Une directive européenne durcit les règles en matière de distribution de produits financiers. Elle doit contribuer à mieux protéger les investisseurs et à mieux les informer.

Le Monde | | Par

Grâce à une transparence accrue, les clients vont se rendre compte du niveau de frais qu’ils paient

Votre banquier privé vous rend-il visite ces jours-ci pour vous présenter ses vœux et discuter de la gestion de votre capital ? Ne soyez pas surpris s’il est un peu grognon… Ce ne sont pas les excès des fêtes qui lui pèsent sur l’estomac, mais « MIF II », une législation européenne sur les marchés d’instruments financiers appliquée depuis le 3 janvier.

En encadrant davantage la distribution de certains produits financiers, cette nouvelle réglementation alourdit sans conteste son travail et bouleverse ses pratiques commerciales. Cette nouvelle mouture de la directive sur les marchés d’instruments financiers (MIF) doit contribuer à mieux protéger les investisseurs et à améliorer la transparence sur ces marchés. Plusieurs nouveautés sont particulièrement visibles pour les clients des banques privées.

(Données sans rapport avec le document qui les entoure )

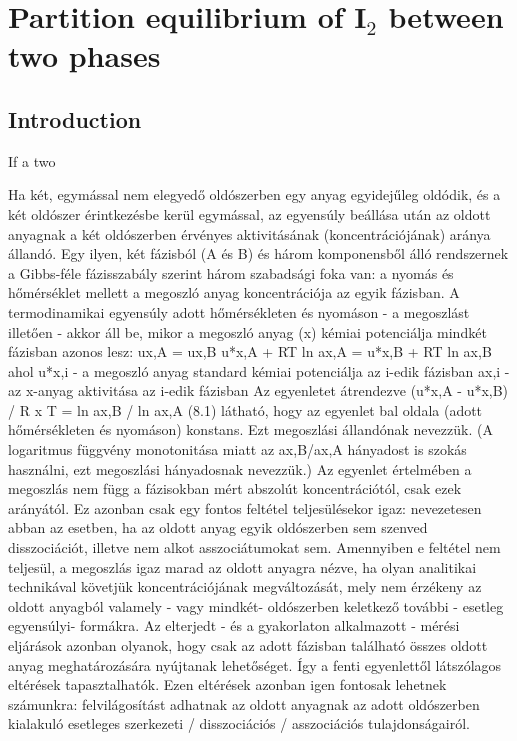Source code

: \section{Partition equilibrium of I$_2$ between two phases}
\subsection{Introduction}
If a two

Ha két, egymással nem elegyedő oldószerben egy anyag egyidejűleg oldódik, és a két oldószer érintkezésbe kerül egymással, az egyensúly beállása után az oldott anyagnak a két oldószerben érvényes aktivitásának (koncentrációjának) aránya állandó.
Egy ilyen, két fázisból (A és B) és három komponensből álló rendszernek a Gibbs-féle fázisszabály szerint három szabadsági foka van: a nyomás és hőmérséklet mellett a megoszló anyag koncentrációja az egyik fázisban.
A termodinamikai egyensúly adott hőmérsékleten és nyomáson - a megoszlást illetően - akkor áll be, mikor a megoszló anyag (x) kémiai potenciálja mindkét fázisban azonos lesz:
ux,A = ux,B
u*x,A + RT ln ax,A = u*x,B + RT ln ax,B
ahol u*x,i - a megoszló anyag standard kémiai potenciálja az i-edik fázisban
ax,i - az x-anyag aktivitása az i-edik fázisban
Az egyenletet átrendezve
(u*x,A - u*x,B) / R x T = ln ax,B / ln ax,A                (8.1)
látható, hogy az egyenlet bal oldala (adott hőmérsékleten és nyomáson) konstans.
Ezt megoszlási állandónak nevezzük.
(A logaritmus függvény monotonitása miatt az ax,B/ax,A hányadost is szokás használni, ezt megoszlási hányadosnak nevezzük.)
Az egyenlet értelmében a megoszlás nem függ a fázisokban mért abszolút koncentrációtól, csak ezek arányától.
Ez azonban csak egy fontos feltétel teljesülésekor igaz: nevezetesen abban az esetben, ha az oldott anyag egyik oldószerben sem szenved disszociációt, illetve nem alkot asszociátumokat sem.
Amennyiben e feltétel nem teljesül, a megoszlás igaz marad az oldott anyagra nézve, ha olyan analitikai technikával követjük koncentrációjának megváltozását, mely nem érzékeny az oldott anyagból valamely - vagy mindkét- oldószerben keletkező további - esetleg egyensúlyi- formákra.
Az elterjedt - és a gyakorlaton alkalmazott - mérési eljárások azonban olyanok, hogy csak az adott fázisban található összes oldott anyag meghatározására nyújtanak lehetőséget.
Így a fenti egyenlettől látszólagos eltérések tapasztalhatók.
Ezen eltérések azonban igen fontosak lehetnek számunkra: felvilágosítást adhatnak az oldott anyagnak az adott oldószerben kialakuló esetleges szerkezeti / disszociációs / asszociációs tulajdonságairól.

  • Une évaluation précise de l’investisseur

Lors de vos premières rencontres, votre banquier privé vous a probablement posé moult questions pour cerner votre situation financière et vos objectifs patrimoniaux. Désormais, le client doit être soumis à un questionnaire plus copieux visant à évaluer précisément ses connaissances financières, sa tolérance au risque, son expérience.

« Ne soyez pas surpris, donc, si votre conseiller vous demande si vous savez ce qu’est un ETF », illustre Sofia Merlo, codirectrice de BNP Paribas Wealth Management. Certains établissements ont déjà accompli ces démarches, d’autres sont en train de le faire. Cette exigence de connaissance du client était déjà présente dans « MIF I », la directive appliquée les dix dernières années, mais elle a été approfondie et formalisée.

  • Le bon produit au bon client

Les clients de longue date pourront s’étonner de ce nouveau formalisme. Il n’est toutefois pas à prendre à la légère. Ces questionnaires servent à les classer selon des profils de risque, régulièrement actualisés. De cette classification dépendront les conseils prodigués. Car la banque ne peut vous proposer que des produits en adéquation avec votre profil, en tenant compte du marché cible défini pour le produit par son concepteur, et ce afin de respecter l’esprit de la directive : s’assurer que le bon produit est adressé au bon investisseur. Tous les conseils doivent par ailleurs être tracés.

« Cela ne veut pas dire qu’un client avec un profil de risque faible ne pourra pas se voir proposer un produit comprenant un certain niveau de risque », précise Olivier Paccalin, directeur des solutions de gestion de fortune de Société générale Private Banking. « Mais nous avons l’interdiction de lui conseiller un produit qui l’amènerait à dépasser au niveau global de son portefeuille le risque défini pour lui en fonction de ses réponses. »

  • La fin de certaines rétrocessions

Pour les investisseurs en gestion sous mandat, c’est-à-dire qui délèguent la gestion de leur portefeuille, une modification majeure est en outre entrée en scène : l’impossibilité pour la banque privée de toucher des rétrocessions.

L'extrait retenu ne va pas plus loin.